FISH Taxon Enumeration Confirms Bifidogenic Effect of Bran Fractions
Given the compositional nature of microbiome data, comparative analyses such as described above cannot reveal absolute directionality of observed abundance fluctuation. To bypass this problem, we performed a validation experiment using a FISH approach (Figure 3 and Supplementary Table S7). Given pretreatment and nature of the substrates studied, overall increases in total bacterial abundances were mostly limited (Supplementary Table S1). FISH enumeration data for bifidobacteria were found to correlate surprisingly well with relative abundances obtained through amplicon sequencing (Pearson, r = 0.83, p-value = 2.4 × 10-5). Except for alr, absolute quantification allowed us to confirm the bifidogenic effect of twb (paired t-test, ES = 0.90, p-value = 1.9 × 10-2), uwb (ES = 0.97, p-value = 4.8 × 10-3), and swb (ES = 0.81, p-value = 4.0 × 10-2; Supplementary Table S7). The association observed between alr and Roseburia/Dorea relative abundances was also validated (ES = 0.87, p-value = 2.5 × 10-2) based on the abundances detected using the FISH Eubacterium rectale/Clostridium coccoides spp (EREC) probe (Duncan et al., 2007). Of note, total and soluble bran fermentations also resulted in stimulated growth of EREC taxa (twb, ES = 0.75, p-value = 5.9 × 10-2; swb, ES = 0.94, p-value = 1.1 × 10-2), which remained unnoticed using a compositional sequencing approach – most probably due to the overall increase of bacterial numbers following both twb (ES = 0.65, p-value = 9.8 × 10-2) and swb (swb, ES = 0.81, p-value = 4.0 × 10-2) incubation.
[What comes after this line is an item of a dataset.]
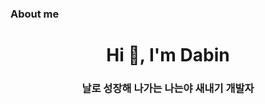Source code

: ### About me
<h1 align="center">Hi 👋, I'm Dabin</h1>
<h3 align="center">날로 성장해 나가는 나는야 새내기 개발자</h3>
Incubation of Soluble Wheat Bran Stimulates Butyrate Production
In all fermentation experiments, we quantified acetate, propionate, butyrate, lactate, valerate, isobutyrate, and methylbutyrate concentrations as well as total gas production after 24 h of substrate fermentation. Based on the metabolite profiles, dissimilarity between wheat bran and cellulose fermentations was assessed (Euclidean distance). Metabolite dissimilarity was found strongly correlated to sample microbiome differentiation (Bray–Curtis) (Mantel test, r = 0.24, p-value = 1.6 × 10-2). Hence, changes in taxa relative abundances were reflected in the metabolic output of fecal slurry fermentation processes (Supplementary Figure S5). Compared to cellulose, fermentations of selected wheat bran fractions gave rise to increased gas production (twb, paired t-test, ES = 0.99, p-value = 2.2 × 10-3; uwb, ES = 0.98, p-value = 3.8 × 10-3; swb, ES = 0.98, p-value = 4.1 × 10-3; alr, ES = 0.83, p-value = 3.7 × 10-2; Supplementary Table S8). Moreover, swb fermentations displayed elevated butyrate concentrations (ES = 0.88, p-value = 2.3 × 10-2), matching FISH findings regarding EREC cluster absolute counts (Hold et al., 2003). Interestingly, independent of donor or substrate variation, relative abundances of Bifidobacterium, Bilophila, Escherichia, and Parabacteroides could be correlated with several metabolites, including acetate, butyrate, isobutyrate, and cumulative gasses (Supplementary Table S9). In contrast, Roseburia could only be associated to butyrate, in line with the genus’ metabolic profile (Duncan et al., 2002). Dorea, on the other hand, was exclusively linked with valerate concentrations – although the taxon is known as a major gas producer (Rajilić-Stojanović and de Vos, 2014). An overview of substrate, taxon, metabolite associations observed in bran fraction incubation experiments is presented in Figure 4.
Discussion
Our in vitro incubation analyses largely confirmed the bifidogenic effect of total, ultrafine, and swb fractions (Cloetens et al., 2010; Neyrinck et al., 2011; François et al., 2012; Maki et al., 2012). The strategies and mechanisms applied by Bifidobacterium spp. to degrade non-digestible carbohydrates have previously been described in detail (Rivière et al., 2014, 2016). Moreover, wheat fiber is constituted primarily of arabinoxylans (Grootaert et al., 2007; Hughes et al., 2007; Vardakou et al., 2008) with known dose-dependent bifidogenic properties (Cloetens et al., 2010; Neyrinck et al., 2011; François et al., 2012; Maki et al., 2012). Although end-products of bifidobacterial carbohydrate metabolism are mainly limited to lactate, acetate, formate, and ethanol (Rivière et al., 2016), the genus has been shown to sustain a broad range of gut microbial commensals through cross-feeding interactions (Duncan et al., 2004; Belenguer et al., 2006; Falony et al., 2006; Moens et al., 2016, 2017). The latter would expand the metabolic impact of stimulated Bifidobacterium growth to include the observed increase in butyrate and gas production (De Vuyst and Leroy, 2011).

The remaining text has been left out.